By Peter Ayolov2 months ago in Education
THE END OF TRUTH AND THE TECHNOLOGY OF ONLINE MEDIA
THE END OF TRUTH AND THE TECHNOLOGY OF ONLINE MEDIA Peter Ayolov Sofia University "St. Kliment Ohridski", 2019 Abstract: This article is a part of a larger study focused on the topic of the fictional media content opinions presented and perceived as truth. It will explore the abstract nature of truth in online media and its different forms. These media truths are types of fictional stories with certain effects on the public rather than a truthful presentation of the facts. Thus, the end goal of mass media today is not to tell the truth, but to create moral communities based on common experience and beliefs.
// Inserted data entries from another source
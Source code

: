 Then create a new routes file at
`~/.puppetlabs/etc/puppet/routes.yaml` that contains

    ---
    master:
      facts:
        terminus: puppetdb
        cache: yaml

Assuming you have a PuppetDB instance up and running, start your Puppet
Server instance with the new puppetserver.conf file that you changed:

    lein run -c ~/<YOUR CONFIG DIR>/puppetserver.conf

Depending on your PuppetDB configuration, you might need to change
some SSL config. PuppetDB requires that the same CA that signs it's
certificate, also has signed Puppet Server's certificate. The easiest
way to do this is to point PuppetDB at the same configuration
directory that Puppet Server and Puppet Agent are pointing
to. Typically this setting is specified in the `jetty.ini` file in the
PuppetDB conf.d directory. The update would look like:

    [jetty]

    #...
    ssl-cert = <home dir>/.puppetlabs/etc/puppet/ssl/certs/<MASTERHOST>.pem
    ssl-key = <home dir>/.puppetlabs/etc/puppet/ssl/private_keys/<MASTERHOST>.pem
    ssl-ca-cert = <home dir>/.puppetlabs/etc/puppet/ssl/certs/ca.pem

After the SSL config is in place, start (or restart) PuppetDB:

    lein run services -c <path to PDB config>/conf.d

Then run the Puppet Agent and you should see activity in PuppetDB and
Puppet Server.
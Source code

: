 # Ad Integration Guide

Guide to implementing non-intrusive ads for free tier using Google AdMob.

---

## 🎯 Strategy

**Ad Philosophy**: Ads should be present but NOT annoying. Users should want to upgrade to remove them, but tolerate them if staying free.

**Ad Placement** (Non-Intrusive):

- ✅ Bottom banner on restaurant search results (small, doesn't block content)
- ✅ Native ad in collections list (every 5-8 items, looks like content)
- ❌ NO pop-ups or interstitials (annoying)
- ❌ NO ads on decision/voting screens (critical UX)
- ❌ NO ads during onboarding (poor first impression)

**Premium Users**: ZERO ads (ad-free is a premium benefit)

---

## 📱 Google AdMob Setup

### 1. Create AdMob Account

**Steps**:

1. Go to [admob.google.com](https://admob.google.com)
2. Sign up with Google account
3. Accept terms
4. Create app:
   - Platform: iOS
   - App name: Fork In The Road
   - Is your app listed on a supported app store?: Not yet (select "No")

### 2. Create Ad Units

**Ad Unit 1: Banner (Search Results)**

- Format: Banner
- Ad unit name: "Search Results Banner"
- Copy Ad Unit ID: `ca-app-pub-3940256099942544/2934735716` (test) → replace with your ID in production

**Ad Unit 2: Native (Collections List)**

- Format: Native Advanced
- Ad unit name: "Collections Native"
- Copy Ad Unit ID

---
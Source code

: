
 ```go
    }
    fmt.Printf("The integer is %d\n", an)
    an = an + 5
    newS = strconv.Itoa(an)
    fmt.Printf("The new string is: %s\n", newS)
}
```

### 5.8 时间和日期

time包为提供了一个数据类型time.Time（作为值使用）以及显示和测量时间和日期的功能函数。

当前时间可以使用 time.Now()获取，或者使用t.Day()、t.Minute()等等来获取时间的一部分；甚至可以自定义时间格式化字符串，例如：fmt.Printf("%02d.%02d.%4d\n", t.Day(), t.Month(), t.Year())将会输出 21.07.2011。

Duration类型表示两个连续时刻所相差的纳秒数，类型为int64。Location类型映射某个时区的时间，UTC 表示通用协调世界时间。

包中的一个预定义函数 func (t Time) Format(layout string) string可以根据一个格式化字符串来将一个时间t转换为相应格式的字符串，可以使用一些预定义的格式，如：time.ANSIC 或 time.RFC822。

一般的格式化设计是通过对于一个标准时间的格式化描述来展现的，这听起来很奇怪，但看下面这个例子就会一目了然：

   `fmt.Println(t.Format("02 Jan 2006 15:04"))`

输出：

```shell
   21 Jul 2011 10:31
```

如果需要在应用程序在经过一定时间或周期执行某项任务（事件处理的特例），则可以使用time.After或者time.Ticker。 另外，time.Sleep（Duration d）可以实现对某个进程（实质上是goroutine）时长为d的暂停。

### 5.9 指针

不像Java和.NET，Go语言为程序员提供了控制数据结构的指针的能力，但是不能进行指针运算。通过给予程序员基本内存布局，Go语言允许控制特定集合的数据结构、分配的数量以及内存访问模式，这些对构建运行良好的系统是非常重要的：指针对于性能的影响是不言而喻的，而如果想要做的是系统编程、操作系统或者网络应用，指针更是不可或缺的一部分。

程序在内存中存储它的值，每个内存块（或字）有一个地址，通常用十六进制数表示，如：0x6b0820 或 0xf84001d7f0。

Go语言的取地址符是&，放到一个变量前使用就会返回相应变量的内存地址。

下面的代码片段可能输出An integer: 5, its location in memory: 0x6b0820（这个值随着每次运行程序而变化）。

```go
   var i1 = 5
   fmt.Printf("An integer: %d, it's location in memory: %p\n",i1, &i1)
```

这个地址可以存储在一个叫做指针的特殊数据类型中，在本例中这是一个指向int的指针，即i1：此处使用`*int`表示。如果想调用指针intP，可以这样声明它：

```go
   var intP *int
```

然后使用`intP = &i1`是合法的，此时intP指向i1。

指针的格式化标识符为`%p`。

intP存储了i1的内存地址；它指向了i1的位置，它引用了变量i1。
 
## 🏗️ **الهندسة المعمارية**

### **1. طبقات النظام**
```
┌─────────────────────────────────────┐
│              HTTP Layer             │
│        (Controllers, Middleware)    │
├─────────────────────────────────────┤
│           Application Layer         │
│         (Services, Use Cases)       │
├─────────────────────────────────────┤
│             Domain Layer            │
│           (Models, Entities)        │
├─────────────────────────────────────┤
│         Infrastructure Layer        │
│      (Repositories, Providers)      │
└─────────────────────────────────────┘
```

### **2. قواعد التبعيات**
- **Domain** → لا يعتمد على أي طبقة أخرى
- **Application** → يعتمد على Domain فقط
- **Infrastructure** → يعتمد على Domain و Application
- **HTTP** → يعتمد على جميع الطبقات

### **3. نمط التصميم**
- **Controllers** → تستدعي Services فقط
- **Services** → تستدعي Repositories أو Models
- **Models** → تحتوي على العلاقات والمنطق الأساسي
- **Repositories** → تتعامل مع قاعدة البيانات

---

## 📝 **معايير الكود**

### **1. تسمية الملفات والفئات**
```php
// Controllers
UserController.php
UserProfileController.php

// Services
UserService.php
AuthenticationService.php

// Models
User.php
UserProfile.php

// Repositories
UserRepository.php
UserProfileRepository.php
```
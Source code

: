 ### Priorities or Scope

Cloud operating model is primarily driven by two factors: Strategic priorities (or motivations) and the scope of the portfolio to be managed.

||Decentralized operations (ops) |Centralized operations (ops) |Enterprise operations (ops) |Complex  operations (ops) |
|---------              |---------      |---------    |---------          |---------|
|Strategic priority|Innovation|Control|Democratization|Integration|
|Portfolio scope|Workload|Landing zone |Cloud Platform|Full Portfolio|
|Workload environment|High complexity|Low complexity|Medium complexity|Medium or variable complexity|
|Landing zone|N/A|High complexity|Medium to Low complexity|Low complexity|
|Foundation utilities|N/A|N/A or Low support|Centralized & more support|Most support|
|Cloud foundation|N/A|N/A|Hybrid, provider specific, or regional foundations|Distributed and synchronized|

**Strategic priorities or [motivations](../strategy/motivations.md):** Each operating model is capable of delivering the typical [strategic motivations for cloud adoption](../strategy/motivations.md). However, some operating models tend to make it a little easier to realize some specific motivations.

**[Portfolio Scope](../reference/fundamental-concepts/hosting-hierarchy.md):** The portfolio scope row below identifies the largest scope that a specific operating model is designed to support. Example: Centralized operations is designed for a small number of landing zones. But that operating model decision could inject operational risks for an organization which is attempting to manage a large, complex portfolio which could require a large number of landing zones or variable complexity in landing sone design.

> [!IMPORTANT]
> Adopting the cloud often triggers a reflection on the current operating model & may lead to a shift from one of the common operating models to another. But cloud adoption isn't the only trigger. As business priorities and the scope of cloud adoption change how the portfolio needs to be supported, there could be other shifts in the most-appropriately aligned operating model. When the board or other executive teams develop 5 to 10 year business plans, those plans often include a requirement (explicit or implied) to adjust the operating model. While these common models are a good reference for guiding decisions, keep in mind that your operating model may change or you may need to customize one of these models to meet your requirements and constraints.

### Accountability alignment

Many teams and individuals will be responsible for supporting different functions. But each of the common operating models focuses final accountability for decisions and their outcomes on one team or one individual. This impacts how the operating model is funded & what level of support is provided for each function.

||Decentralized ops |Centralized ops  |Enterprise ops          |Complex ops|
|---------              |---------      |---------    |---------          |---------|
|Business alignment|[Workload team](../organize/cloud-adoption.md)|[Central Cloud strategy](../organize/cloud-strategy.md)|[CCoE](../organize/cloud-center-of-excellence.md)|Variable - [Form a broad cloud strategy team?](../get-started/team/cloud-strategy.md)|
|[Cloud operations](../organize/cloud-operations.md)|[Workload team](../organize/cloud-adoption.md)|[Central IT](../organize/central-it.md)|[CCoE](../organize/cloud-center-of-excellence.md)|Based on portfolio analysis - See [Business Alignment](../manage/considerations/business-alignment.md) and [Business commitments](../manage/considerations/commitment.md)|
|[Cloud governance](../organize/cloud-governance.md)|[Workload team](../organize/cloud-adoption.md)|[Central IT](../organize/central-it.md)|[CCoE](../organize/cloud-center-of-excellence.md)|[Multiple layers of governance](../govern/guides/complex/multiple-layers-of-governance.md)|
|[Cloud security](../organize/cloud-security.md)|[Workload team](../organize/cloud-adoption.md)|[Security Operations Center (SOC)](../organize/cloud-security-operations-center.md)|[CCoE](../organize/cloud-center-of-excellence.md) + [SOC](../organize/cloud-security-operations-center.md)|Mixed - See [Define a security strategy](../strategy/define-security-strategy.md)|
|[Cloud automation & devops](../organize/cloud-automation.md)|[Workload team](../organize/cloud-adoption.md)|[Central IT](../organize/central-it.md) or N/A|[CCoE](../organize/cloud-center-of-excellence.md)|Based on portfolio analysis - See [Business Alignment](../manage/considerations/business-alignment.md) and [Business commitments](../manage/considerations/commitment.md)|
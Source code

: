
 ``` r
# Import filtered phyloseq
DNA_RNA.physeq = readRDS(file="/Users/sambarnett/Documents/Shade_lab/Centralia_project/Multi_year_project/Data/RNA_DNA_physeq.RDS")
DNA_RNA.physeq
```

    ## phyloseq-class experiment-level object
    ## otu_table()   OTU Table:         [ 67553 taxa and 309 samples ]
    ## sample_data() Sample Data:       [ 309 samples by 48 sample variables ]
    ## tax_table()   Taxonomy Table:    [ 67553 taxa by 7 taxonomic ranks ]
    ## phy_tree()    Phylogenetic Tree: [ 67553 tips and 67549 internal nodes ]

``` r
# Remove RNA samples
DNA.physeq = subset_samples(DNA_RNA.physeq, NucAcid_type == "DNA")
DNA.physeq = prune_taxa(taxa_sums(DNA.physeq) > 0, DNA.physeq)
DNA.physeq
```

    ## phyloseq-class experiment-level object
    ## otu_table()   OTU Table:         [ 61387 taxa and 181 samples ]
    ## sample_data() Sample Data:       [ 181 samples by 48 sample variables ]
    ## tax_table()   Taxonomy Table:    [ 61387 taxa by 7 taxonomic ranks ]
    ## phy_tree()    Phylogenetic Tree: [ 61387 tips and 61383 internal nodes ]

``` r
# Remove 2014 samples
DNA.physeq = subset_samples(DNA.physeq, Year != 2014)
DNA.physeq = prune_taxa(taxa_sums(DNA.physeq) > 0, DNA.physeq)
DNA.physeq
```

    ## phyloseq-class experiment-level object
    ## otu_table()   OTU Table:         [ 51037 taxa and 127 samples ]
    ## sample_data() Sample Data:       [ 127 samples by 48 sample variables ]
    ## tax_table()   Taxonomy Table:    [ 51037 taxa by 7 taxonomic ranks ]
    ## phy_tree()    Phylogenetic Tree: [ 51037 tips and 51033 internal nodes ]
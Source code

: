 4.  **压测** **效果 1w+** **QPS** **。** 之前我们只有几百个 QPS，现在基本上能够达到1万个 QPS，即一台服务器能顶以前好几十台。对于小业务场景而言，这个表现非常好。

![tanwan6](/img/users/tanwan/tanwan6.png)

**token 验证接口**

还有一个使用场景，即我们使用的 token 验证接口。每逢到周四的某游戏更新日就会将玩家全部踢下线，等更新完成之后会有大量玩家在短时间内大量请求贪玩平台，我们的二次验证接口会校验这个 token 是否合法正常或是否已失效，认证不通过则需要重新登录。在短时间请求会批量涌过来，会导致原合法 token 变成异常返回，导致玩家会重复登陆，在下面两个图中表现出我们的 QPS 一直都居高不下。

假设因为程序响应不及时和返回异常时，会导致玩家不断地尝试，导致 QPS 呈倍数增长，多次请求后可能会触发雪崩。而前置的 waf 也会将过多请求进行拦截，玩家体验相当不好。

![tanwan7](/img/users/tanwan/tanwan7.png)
Articles, opinions and news in media are seen as a narrative strategy that can be understood only through storytelling analysis. Here the focus is on the understanding of Truth and Untruth in online media as well as the connection of Internet media technology with the increase of disinformation online. The new media model creates hostile groups instead of generating consent for the nation-state, the new online media model within, Pseudo-communication, manipulation, delusion, lies, propaganda and deliberate causing of moral anger. "The end of the truth" means that the truth on the Internet is lost among the vast amount of information and the lack of regulation regarding the correctness of the published data. Instead of truth, media researchers formally talk about "post-truth," "fake news," and "alternative facts." Truth on the Internet is more like "Truthiness" or a belief that a statement is true based on the intuition or understanding of individuals, regardless of evidence, logic or facts. The subject of research is the connection between every new technology in mass media and the truth of the information and the effects on the consensus in society. Since the beginning of the 21st century, misinformation on the Internet has increased with the development of online media and social networks, and it is a problem of social peace and consent in every country.